*Task statement:* Working through the entries below, find how many lines include the string "communication"; give only that number.

*Material supplied:*
****

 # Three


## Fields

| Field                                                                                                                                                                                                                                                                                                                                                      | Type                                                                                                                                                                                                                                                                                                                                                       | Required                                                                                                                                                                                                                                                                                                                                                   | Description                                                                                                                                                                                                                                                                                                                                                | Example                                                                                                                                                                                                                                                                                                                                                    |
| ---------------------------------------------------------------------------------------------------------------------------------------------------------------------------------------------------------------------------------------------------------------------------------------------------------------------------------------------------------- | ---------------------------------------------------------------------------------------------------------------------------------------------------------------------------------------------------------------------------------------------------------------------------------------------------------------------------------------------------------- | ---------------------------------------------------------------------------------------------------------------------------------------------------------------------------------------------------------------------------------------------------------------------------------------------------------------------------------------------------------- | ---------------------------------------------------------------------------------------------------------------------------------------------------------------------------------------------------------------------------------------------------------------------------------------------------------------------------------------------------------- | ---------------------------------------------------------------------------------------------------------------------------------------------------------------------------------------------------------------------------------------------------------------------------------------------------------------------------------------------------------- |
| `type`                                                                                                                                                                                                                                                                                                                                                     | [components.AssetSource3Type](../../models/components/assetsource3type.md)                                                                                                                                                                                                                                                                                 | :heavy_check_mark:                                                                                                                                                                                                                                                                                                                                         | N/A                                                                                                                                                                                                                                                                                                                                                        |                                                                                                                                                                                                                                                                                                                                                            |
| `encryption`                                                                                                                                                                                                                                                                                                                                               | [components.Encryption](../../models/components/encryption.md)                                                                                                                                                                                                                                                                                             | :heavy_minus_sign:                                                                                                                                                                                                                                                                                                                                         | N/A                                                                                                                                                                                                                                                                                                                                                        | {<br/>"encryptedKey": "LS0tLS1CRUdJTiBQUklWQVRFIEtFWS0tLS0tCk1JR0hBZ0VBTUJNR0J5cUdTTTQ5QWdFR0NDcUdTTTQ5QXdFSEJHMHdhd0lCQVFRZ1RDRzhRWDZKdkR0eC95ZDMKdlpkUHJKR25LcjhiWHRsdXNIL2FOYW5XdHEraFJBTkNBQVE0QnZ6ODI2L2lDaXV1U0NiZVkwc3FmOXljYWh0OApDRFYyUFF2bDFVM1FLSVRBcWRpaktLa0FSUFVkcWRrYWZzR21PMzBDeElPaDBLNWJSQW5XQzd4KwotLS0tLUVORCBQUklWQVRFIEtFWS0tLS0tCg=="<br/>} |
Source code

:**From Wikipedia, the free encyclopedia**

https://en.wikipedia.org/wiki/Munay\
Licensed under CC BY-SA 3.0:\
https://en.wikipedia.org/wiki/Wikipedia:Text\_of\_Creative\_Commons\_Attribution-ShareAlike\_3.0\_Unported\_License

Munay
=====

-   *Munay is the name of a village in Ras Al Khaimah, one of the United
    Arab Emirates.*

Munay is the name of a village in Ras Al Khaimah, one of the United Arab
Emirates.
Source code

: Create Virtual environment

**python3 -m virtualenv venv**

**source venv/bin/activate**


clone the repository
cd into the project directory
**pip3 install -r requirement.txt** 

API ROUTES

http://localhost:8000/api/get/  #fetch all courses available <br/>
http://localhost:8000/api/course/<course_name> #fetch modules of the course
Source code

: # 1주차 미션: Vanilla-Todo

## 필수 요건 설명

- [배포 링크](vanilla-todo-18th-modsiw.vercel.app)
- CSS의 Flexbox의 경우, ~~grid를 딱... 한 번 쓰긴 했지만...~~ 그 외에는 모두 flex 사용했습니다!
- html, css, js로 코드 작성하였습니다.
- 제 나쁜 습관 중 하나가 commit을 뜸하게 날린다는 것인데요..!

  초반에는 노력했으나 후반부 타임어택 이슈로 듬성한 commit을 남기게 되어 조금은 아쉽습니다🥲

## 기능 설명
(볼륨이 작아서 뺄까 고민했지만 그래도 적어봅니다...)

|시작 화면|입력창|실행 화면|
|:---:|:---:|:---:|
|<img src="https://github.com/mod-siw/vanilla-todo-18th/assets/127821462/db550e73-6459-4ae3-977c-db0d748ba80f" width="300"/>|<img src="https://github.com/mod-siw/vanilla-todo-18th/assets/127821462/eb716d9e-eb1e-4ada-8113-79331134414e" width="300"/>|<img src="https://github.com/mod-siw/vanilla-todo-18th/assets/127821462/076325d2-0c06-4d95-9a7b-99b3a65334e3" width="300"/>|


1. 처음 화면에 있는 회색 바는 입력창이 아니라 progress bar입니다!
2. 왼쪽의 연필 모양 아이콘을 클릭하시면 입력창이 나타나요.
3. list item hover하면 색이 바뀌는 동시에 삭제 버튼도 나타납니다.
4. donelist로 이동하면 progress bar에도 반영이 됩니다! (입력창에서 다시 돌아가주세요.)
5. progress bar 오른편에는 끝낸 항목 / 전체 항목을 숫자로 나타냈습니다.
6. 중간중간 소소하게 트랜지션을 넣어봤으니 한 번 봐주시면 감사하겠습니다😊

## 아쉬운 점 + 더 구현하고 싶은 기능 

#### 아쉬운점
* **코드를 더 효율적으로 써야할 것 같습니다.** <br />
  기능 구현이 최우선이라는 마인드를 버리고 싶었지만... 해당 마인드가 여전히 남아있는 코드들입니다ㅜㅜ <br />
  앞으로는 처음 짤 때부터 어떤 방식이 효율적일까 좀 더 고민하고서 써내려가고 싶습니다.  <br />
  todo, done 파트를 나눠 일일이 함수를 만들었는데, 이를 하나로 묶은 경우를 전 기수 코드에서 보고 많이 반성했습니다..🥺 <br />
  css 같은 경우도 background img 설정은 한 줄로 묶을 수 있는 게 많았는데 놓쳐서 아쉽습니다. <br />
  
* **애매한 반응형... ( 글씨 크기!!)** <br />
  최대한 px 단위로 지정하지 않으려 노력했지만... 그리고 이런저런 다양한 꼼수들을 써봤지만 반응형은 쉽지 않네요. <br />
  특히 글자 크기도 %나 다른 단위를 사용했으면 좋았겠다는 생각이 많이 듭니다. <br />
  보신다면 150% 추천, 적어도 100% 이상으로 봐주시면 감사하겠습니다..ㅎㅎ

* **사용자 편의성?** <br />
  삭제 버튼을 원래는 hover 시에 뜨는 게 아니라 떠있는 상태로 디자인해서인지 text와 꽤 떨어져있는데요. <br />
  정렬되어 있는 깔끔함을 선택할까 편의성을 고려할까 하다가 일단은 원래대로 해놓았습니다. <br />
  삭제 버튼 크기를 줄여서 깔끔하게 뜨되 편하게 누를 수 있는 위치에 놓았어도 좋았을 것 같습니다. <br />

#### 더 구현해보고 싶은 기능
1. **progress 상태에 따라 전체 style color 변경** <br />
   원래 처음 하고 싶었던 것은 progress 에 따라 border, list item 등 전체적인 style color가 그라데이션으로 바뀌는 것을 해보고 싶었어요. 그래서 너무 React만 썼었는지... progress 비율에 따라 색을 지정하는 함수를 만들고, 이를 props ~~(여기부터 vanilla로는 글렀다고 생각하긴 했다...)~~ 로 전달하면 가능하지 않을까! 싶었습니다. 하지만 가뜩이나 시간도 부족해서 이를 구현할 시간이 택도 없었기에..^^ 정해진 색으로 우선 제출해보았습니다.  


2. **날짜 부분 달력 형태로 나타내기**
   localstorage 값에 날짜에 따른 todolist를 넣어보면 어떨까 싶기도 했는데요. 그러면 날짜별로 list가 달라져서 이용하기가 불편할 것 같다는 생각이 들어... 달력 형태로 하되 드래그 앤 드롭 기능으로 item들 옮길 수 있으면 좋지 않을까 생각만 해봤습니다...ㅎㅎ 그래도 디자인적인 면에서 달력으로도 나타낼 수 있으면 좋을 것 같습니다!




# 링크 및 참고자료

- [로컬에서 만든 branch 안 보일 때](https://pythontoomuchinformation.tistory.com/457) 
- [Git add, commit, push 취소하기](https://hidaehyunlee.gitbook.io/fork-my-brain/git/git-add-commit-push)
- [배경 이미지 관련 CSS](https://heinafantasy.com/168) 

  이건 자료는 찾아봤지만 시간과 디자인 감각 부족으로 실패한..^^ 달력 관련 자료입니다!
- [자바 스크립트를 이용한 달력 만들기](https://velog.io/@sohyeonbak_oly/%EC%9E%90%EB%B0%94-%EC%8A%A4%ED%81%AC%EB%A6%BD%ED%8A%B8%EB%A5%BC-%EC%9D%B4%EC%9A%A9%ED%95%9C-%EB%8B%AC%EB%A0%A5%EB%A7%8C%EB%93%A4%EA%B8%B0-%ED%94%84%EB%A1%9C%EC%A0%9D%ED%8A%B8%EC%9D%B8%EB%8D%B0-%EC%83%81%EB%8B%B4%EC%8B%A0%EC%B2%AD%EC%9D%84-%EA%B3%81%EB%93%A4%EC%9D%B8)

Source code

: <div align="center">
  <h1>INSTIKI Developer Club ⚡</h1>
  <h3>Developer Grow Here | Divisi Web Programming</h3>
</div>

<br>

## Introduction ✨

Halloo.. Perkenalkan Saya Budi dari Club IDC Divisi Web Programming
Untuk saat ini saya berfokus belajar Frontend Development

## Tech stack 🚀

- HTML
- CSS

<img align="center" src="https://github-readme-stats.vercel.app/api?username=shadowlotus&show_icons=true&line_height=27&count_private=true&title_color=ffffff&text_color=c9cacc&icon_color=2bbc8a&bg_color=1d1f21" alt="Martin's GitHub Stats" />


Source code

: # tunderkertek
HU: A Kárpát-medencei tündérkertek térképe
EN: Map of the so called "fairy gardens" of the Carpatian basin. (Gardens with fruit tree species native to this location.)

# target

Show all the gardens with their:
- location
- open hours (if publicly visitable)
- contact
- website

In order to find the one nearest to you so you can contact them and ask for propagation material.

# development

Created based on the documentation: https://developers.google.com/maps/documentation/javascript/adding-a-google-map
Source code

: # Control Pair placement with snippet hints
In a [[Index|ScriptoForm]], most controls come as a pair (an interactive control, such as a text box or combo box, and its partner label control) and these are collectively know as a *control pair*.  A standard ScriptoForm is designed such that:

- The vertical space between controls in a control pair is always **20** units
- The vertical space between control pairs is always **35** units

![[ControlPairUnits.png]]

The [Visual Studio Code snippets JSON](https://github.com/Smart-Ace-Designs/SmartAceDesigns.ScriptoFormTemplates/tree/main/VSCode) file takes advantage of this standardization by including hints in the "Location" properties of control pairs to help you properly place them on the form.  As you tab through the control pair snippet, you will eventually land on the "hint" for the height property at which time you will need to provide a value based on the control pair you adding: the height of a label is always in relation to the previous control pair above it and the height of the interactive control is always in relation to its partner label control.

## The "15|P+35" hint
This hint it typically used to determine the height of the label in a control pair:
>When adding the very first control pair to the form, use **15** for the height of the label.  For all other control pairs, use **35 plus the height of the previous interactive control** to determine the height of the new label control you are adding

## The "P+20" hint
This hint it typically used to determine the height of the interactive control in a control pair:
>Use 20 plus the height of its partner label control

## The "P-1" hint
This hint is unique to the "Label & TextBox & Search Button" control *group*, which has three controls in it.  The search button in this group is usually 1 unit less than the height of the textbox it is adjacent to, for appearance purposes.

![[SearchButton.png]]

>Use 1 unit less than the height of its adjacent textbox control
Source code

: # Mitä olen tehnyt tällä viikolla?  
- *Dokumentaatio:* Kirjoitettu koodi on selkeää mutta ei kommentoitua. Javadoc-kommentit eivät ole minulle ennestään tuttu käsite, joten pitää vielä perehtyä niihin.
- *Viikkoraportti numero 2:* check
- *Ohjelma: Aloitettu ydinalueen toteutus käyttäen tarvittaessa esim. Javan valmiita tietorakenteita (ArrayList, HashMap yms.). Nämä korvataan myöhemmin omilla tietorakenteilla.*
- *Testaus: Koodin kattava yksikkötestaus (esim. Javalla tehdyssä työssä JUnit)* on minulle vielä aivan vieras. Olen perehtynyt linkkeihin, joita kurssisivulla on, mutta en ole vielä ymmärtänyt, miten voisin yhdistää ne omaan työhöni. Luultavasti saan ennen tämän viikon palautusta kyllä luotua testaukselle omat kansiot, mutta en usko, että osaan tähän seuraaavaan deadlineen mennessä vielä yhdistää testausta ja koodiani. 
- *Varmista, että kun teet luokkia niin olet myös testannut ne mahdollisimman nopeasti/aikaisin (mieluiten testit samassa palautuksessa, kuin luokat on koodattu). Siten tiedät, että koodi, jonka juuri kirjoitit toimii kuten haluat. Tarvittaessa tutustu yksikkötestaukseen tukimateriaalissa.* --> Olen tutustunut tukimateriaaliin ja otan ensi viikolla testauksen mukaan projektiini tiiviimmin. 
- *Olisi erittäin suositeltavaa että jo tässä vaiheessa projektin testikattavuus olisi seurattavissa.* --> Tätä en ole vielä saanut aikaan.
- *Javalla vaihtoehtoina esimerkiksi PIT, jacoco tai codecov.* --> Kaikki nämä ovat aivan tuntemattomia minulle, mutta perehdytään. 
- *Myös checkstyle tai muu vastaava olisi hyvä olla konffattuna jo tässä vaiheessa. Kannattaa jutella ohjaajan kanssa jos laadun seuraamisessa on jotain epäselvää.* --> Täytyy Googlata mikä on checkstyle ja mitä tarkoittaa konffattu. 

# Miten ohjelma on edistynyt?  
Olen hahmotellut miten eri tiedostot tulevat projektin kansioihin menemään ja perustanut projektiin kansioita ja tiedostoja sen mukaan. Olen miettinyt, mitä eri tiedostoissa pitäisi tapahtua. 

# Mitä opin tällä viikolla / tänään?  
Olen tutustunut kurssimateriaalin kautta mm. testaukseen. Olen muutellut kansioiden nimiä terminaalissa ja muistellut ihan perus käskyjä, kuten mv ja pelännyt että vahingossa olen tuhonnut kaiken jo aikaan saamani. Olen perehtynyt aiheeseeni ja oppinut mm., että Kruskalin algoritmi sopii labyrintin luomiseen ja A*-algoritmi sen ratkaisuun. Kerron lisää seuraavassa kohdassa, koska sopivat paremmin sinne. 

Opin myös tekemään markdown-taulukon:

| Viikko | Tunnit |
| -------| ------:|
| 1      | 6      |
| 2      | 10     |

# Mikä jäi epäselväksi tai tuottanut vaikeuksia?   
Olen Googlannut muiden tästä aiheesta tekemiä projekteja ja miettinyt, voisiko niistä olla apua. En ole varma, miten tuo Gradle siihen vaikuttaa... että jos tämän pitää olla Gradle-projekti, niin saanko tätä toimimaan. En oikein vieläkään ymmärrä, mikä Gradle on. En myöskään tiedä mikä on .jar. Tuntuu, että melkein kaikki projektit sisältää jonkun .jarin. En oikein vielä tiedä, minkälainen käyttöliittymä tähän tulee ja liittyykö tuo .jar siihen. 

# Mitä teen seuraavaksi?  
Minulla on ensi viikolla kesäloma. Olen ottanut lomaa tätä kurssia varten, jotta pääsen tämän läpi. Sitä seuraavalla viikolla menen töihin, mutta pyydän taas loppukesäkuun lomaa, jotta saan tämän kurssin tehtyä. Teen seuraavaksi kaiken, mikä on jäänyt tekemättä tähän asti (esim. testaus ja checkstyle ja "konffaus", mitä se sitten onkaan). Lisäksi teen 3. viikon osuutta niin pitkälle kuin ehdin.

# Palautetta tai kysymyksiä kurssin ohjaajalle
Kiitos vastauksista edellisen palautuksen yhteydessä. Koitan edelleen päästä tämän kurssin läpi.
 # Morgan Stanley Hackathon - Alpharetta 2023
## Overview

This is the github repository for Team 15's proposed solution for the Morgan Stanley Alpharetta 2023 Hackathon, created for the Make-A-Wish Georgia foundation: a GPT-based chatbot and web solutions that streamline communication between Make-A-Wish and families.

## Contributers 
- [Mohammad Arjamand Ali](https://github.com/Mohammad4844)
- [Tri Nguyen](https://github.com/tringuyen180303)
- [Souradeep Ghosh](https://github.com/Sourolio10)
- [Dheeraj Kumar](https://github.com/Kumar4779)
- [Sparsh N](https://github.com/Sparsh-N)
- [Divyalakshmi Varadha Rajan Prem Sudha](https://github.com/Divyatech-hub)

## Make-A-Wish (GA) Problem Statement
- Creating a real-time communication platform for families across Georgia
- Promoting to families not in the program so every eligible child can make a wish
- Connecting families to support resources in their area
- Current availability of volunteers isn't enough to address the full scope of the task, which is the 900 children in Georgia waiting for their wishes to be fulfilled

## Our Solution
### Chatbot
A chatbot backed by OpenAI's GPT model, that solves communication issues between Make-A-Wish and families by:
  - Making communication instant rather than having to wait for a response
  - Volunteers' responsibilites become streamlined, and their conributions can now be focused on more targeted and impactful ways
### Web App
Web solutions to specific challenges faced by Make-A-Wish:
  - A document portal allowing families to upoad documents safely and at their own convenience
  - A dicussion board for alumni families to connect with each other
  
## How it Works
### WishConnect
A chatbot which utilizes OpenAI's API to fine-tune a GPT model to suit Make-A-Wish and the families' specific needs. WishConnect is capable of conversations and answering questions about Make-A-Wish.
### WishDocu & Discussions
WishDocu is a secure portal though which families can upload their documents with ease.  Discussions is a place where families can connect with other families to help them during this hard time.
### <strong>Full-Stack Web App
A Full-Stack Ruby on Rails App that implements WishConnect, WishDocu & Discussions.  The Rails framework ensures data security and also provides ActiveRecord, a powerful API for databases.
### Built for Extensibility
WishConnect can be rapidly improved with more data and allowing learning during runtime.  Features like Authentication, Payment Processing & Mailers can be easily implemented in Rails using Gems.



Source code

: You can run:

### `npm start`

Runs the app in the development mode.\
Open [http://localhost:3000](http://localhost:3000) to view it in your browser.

****

*Task response:* 4